Арабская мебель, как и у всех кочевых народов, в сущности ограничивается одним ковром, которым покрыт пол, и диваном. Фактически «диван» назначается для сидения и складывается из кирпичной лавки, которая идет на протяжении каменных стен; сверху кладется тюфяк, кроется ковром, кладется валик с кистями вместо подушки, и воображает с внешней стороны вид очень схожий с общеупотребительными на данный момент турецкими тахтами. Восток не обожает стульев, и чуть ли они были у арабов. Постель складывается из тюфяка, покрытого простыней, причем летом кладется вторая простыня, которой покрываются, а зимний период ватное одеяло. Сверху усиливают занавесь от комаров и вампиров. Наутро тюфяк свертывается и скрывается в чулан. Столы также не есть нужная мебель на Востоке. Употребляются маленькие столы для письма и мелкие подставки в виде многогранных тумбочек, пестро раскрашенных.

Время от времени Восток придумывал самые нелепые, неосуществимые предметы шикарной обстановки, каковые конкретно ввиду данной нелепости с любовью заимствовались европейцами. В Багдаде был трон, о котором стоит упомянуть; слава о нем была так громадна, что император Феофил (Византийский) поручил математику Льву соорудить для себя совсем такой же. До нас дошло описание данной нелепости, которой уже обладал Константин Багрянородный. «Перед царским троном, — обрисовывает один из представлявшихся этому императору, — пребывало позолоченное дерево, на ветвях которого сидели позолоченные птицы и пели на различные голоса. Перед троном, как будто бы на страже, находились золоченые львы, каковые били хвостами по полу, издавали гул, разевая пасть и шевеля языком. Меня ввели два евнуха в тронную залу. Когда я вошел, львы зарычали, птицы зачирикали. Я не испугался и не удивился: я уже был предотвращён об этом через сведущих людей; по окончании того как я, поклонившись в третий раз земным поклоном, поднял голову, царь был практически на потолке, в то время как при моем входе он сидел весьма невысоко; и платье на нем уже было второе; как это произошло — осознать не могу, но полагаю, что его подняли кверху при помощи для того чтобы механизма, что практикуется для выжимания винограда. Царь сейчас ничего не сказал, да если бы желал, то чуть ли бы это было допустимо ввиду той высоты, на которой он был».

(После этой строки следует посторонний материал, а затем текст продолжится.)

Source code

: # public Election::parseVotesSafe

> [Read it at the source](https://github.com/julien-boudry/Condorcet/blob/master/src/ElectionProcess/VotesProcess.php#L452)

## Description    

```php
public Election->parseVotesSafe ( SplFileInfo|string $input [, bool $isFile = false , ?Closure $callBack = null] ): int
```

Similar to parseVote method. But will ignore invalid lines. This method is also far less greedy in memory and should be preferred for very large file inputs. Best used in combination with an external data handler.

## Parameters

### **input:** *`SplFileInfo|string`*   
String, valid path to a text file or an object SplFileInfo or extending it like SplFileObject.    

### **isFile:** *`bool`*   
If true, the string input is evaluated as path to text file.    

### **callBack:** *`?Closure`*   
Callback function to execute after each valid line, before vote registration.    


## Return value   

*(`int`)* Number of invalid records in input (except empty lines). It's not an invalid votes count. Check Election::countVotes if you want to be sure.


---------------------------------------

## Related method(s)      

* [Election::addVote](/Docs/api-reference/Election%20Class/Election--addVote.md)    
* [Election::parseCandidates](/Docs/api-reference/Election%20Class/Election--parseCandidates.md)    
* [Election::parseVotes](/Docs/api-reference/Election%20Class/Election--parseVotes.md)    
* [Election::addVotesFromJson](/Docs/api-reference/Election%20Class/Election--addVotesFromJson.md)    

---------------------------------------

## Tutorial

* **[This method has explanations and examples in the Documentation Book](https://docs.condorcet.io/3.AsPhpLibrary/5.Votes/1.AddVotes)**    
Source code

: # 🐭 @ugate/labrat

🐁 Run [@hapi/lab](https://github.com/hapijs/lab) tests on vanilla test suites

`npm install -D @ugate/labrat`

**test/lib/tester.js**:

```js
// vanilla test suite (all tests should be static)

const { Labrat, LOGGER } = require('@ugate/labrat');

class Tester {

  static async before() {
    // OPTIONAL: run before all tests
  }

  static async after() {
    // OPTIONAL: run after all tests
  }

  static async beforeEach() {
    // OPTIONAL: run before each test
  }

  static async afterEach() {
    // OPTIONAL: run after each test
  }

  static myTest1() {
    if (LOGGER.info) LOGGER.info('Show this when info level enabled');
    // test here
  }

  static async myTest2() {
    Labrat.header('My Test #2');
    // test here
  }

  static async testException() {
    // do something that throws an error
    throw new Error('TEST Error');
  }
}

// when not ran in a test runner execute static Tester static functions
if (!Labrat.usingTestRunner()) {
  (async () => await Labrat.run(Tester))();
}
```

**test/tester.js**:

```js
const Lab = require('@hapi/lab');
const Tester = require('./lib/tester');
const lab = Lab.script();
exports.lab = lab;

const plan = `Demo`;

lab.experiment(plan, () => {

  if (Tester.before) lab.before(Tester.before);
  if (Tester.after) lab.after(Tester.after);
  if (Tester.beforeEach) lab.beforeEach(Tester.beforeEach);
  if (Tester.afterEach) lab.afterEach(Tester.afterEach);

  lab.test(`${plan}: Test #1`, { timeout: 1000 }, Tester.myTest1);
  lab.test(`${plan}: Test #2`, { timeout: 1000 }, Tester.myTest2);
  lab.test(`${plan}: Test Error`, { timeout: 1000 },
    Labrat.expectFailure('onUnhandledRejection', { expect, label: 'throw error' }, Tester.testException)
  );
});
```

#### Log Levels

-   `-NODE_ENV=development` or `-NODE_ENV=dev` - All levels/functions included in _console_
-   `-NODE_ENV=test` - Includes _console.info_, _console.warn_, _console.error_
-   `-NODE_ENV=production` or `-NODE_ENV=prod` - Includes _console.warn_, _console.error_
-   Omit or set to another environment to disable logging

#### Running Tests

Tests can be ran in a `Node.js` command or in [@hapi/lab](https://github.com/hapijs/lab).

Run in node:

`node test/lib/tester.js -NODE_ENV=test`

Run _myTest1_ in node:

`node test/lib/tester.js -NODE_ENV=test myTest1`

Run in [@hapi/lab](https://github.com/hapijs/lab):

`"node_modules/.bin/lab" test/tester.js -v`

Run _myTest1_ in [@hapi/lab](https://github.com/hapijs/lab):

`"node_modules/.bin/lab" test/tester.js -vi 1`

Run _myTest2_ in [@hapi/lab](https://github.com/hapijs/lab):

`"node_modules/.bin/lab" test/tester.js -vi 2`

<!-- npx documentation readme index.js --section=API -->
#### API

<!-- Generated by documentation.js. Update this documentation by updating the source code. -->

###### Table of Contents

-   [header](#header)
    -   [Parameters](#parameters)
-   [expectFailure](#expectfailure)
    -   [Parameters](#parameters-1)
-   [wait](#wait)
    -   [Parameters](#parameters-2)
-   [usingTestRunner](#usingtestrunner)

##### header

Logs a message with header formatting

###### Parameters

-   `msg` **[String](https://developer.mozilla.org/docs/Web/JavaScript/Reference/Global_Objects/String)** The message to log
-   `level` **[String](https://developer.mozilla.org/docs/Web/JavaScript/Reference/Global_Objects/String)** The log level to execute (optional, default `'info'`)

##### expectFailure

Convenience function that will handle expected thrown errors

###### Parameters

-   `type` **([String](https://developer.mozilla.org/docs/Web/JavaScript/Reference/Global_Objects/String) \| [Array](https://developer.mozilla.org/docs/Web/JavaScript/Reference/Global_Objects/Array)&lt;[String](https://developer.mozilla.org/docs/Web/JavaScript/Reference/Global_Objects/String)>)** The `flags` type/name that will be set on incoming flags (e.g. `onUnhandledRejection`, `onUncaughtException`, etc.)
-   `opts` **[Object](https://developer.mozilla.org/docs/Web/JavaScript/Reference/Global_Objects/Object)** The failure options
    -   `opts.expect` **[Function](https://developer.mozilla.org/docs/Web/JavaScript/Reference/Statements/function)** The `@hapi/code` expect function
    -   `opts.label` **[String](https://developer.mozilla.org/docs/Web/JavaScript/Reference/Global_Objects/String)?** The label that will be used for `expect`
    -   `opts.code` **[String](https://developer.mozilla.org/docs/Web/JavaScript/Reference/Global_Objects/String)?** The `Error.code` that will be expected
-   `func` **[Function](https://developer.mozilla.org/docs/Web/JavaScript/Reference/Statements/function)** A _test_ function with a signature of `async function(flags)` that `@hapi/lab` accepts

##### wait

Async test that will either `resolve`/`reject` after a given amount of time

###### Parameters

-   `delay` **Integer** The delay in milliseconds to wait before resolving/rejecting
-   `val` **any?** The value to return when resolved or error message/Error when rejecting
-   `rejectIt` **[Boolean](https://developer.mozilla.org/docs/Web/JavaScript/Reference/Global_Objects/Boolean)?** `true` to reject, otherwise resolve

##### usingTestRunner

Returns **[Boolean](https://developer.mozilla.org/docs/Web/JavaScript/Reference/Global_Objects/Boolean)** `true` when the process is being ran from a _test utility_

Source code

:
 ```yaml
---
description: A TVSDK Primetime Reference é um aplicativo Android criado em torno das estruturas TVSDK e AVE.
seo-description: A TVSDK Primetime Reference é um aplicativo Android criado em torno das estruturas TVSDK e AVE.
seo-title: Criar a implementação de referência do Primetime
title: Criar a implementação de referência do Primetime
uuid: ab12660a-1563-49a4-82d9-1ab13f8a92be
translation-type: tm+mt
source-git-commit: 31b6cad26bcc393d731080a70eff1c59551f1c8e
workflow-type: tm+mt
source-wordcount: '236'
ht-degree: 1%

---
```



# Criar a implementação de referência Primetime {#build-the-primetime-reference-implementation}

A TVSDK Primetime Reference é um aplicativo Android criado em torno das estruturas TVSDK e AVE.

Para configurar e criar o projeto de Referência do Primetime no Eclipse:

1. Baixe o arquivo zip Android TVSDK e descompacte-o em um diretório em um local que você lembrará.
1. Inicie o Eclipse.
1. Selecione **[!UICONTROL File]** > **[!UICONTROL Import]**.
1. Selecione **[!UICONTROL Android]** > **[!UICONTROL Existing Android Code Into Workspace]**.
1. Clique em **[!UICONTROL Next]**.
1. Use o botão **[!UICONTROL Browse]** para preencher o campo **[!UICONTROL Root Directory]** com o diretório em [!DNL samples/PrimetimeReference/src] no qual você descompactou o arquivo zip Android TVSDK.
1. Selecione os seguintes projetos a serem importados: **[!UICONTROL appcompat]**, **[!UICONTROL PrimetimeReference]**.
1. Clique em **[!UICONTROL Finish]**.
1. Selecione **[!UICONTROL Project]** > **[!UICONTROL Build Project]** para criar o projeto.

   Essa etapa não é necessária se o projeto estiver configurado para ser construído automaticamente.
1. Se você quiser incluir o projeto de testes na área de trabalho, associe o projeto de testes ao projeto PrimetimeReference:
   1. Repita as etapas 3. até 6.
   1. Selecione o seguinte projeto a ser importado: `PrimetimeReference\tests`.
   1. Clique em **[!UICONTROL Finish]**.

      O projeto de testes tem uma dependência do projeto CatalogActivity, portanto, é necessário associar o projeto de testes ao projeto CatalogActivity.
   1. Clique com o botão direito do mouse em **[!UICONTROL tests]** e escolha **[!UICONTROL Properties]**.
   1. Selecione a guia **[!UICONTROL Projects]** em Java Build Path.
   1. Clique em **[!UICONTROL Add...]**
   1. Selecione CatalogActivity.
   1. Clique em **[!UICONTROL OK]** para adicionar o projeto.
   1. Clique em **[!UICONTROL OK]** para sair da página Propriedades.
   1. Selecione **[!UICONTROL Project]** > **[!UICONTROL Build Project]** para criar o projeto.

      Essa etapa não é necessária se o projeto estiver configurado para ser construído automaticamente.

По большому счету роскошь царских приемов у арабов хороша замечания и полна того же сказочного комфорта, что им был свойствен. При праздничных приемах послов халифы умели устраивать самую пышную помпу; по обеим сторонам дворца расставлялось войско в числе ста шестидесяти тысяч; у входа находились высшие сановники, невольники с золотыми перевязками, усыпанными драгоценными каменьями; потом следовали четыре тысячи белых евнухов и три тысячи тёмных. Число стражей-привратников было до семисот. Тридцать восемь тысяч громадных стенных ковров украшали дворец. Сто львов ходило на золотых цепях по помещениям, а в приемной зале восседал халиф на том троне, что так понравился Феофилу.

Влияние мавров на европейское зодчество было очень существенно.

Глава восьмая

Российская Федерация

Предстоящее развитие христианства в Европе

Влияние на славян Грузии и Византии. — Киев. — Владимир. — Суздаль. — Москва. — Иконография. — Одежда

самые точные сведения о славянах мы встречаем у арабских писателей Масуди и Ибн-Фадлана. «Громадна их область, — говорят они о болгарах, — от Византии до почвы их 15 дней пути, а сама страна тянется на 20 дней пути в ширину и на 30 в длину. Она окружена колючим плетнем с отверстиями в виде окон. Они язычники; у них нет письменности. Их кони на свободе пасутся по лугам и употребляются лишь на протяжении войны; а кто сядет на лошадь в мирное время, того предают смерти. У них нет ни золотых, ни серебряных монет: разменной платой помогает овцы — и скот коровы. Они ездят в Византию для детей и продажи девиц. В случае, если раб у них в чем-нибудь провинится и господин желает его бить, раб сам ложится перед ним, и в случае, если поднимется, перед тем как кончится экзекуция, его убивают».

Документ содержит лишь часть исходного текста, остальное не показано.